Steve swore he couldn't see any man hole access in ether room. So we started by pulling the covering off what turned out to be the chimney hole for the old school house heating. Must have been a single stove set in the middle of each room?

The other two holes were small, and rough edged, and filled with glass fiber insulation batts.

Cutting our way through wasn't really an option so we we propped a ladder up against a wall, pulled the insulation out, and I heaved myself up into a dusty cob web strung black cave.

Besides what was leaking up through the hole I was standing in, only light up there came from a square hole next to me. I had found the man hole. It was in the adjacent room, cut into the roof right above the door, which is way Steve didn't see it when he stood in the doorway earlier looking for it.


Blundering about in the gloom of the torch light, sweeping up spider webs in my hair, and trying to not step off the joists and through the ceiling

My first job was to nail in a couple of supporting 'nogs' between two ceiling joist. The hole we cut for the flue was right next to one of the joists so we scored some good luck there.

Less fortunate was the purlin (notice how I'm now learning construction terms) above, which ran across the exact place where the next hole needed to be cut in the corrugated iron roofing.

Steve had joined me by that point and sizing up the situation, he decided that the 'multi tool' was our best option.

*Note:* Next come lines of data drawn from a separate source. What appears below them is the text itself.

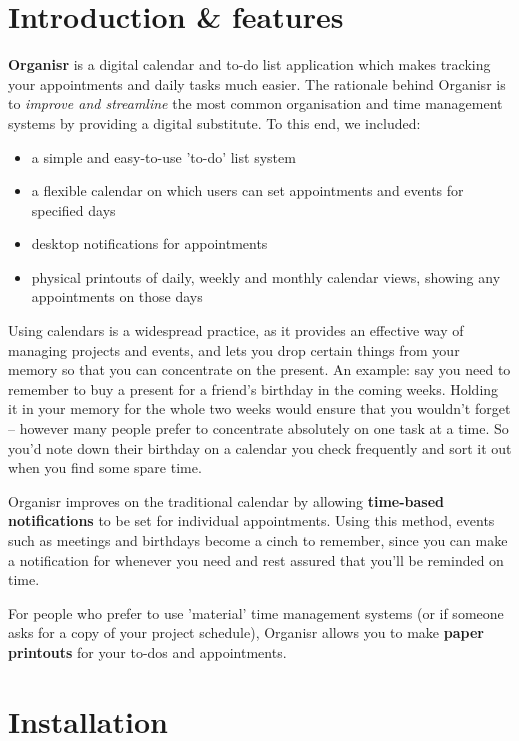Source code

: \section{Introduction \& features}


\textbf{Organisr} is a digital calendar and to-do list application which makes
tracking your appointments and daily tasks much easier. The rationale behind
Organisr is to \textit{improve and streamline} the most common organisation and
time management systems by providing a digital substitute. To this end, we
included:

\begin{itemize}
    \item a simple and easy-to-use 'to-do' list system
    \item a flexible calendar on which users can set appointments and events for
        specified days
    \item desktop notifications for appointments
    \item physical printouts of daily, weekly and monthly calendar views,
        showing any appointments on those days
\end{itemize}

Using calendars is a widespread practice, as it provides an effective way of
managing projects and events, and lets you drop certain things from your memory
so that you can concentrate on the present. An example: say you need to remember
to buy a present for a friend's birthday in the coming weeks. Holding it in
your memory for the whole two weeks would ensure that you wouldn't forget --
however many people prefer to concentrate absolutely on one task at a time.
So you'd note down their birthday on a calendar you check frequently and sort
it out when you find some spare time.

Organisr improves on the traditional calendar by allowing \textbf{time-based
notifications} to be set for individual appointments. Using this method, events
such as meetings and birthdays become a cinch to remember, since you can make a
notification for whenever you need and rest assured that you'll be reminded on
time.

For people who prefer to use 'material' time management systems (or if someone
asks for a copy of your project schedule), Organisr allows you to make
\textbf{paper printouts} for your to-dos and appointments.


\section{Installation}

So I went and got the chainsaw.

The saw fires up, and the enclosed space is instantly filled with noise and clouds of exhaust.

I decide to get out of the way, and stood about three meters away, holding the beam of a torch on to the length of purlin to be cut.

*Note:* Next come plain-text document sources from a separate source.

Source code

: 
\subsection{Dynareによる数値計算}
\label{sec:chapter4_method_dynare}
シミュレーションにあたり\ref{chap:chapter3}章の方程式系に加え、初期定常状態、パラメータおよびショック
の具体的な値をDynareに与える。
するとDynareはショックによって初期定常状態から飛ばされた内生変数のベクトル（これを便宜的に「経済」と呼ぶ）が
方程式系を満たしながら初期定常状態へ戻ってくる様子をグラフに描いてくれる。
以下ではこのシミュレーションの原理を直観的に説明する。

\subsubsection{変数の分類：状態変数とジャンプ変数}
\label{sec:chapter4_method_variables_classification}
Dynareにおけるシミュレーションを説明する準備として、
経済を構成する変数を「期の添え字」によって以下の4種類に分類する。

The saw chewed through the wooden beam and in the gloom sparks occasionally fly when the steel roof is nudged by the saw.

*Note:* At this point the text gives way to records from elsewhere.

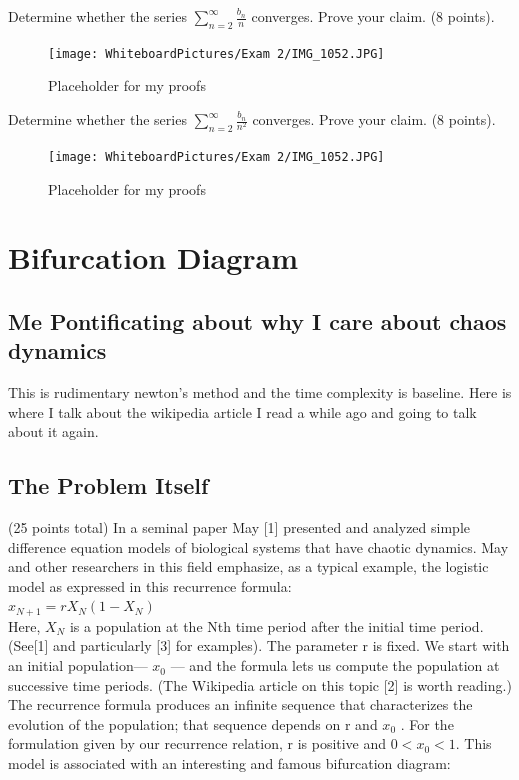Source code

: \newpage
Determine whether the series $\sum_{n=2}^\infty \frac{b_n}{n}$ converges. Prove your claim. (8 points). \\ 
\begin{figure}[h]\begin{center}\texttt{[image: WhiteboardPictures/Exam 2/IMG\_1052.JPG]}
\caption{Placeholder for my proofs} \label{fig:Euler_pic}\end{center}\end{figure} 

\newpage 
Determine whether the series $\sum_{n=2}^\infty \frac{b_n}{n^2}$ converges. Prove your claim. (8 points). \\ 

\begin{figure}[h]\begin{center}\texttt{[image: WhiteboardPictures/Exam 2/IMG\_1052.JPG]}
\caption{Placeholder for my proofs} \label{fig:Euler_pic}\end{center}\end{figure} 

\newpage


\section{Bifurcation Diagram}


\subsection{Me Pontificating about why I care about chaos dynamics}
This is rudimentary newton's method and the time complexity is baseline. Here is where I talk about the wikipedia article I read a while ago and going to talk about it again. 


\subsection{The Problem Itself}
(25 points total) In a seminal paper May [1] presented and analyzed simple difference equation
models of biological systems that have chaotic dynamics. May and other researchers in this field
emphasize, as a typical example, the logistic model as expressed in this recurrence formula: \\ 
$x_{N+1}=rX_N(1-X_N)$ \\ 
Here, $X_N$ is a population at the Nth time period after the initial time period. (See[1] and particularly [3] for examples). The parameter r is fixed. We start with an initial population— $x_0$
 —
and the formula lets us compute the population at successive time periods. (The Wikipedia article
on this topic [2] is worth reading.) The recurrence formula produces an infinite sequence that
characterizes the evolution of the population; that sequence depends on r and $x_0$
.
For the formulation given by our recurrence relation, r is positive and $0 < x_0 < 1$.
This model is associated with an interesting and famous bifurcation diagram: \\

The section of purlin drops to our feet, and we clear the area. Next step demands that we climb up the outside of the roof.

Scaling the steep old fashioned schoolhouse roof is simplified with the use of a ladder which hangs down the incline





Clambering about on the roof you are suddenly presented with a fantastic view. The small elevation in height allows me to look much further along the valley. Steve whips out the metal shears and attacks the wavy iron skin, peeling back jagged teeth the shears leave as bit by bit he works them through the material.

Back down into the interior we go and it's my job to return to the dark and guide the metal flue through the holes we've made. Thanks to the hole in the roof, there is a lot more light up there.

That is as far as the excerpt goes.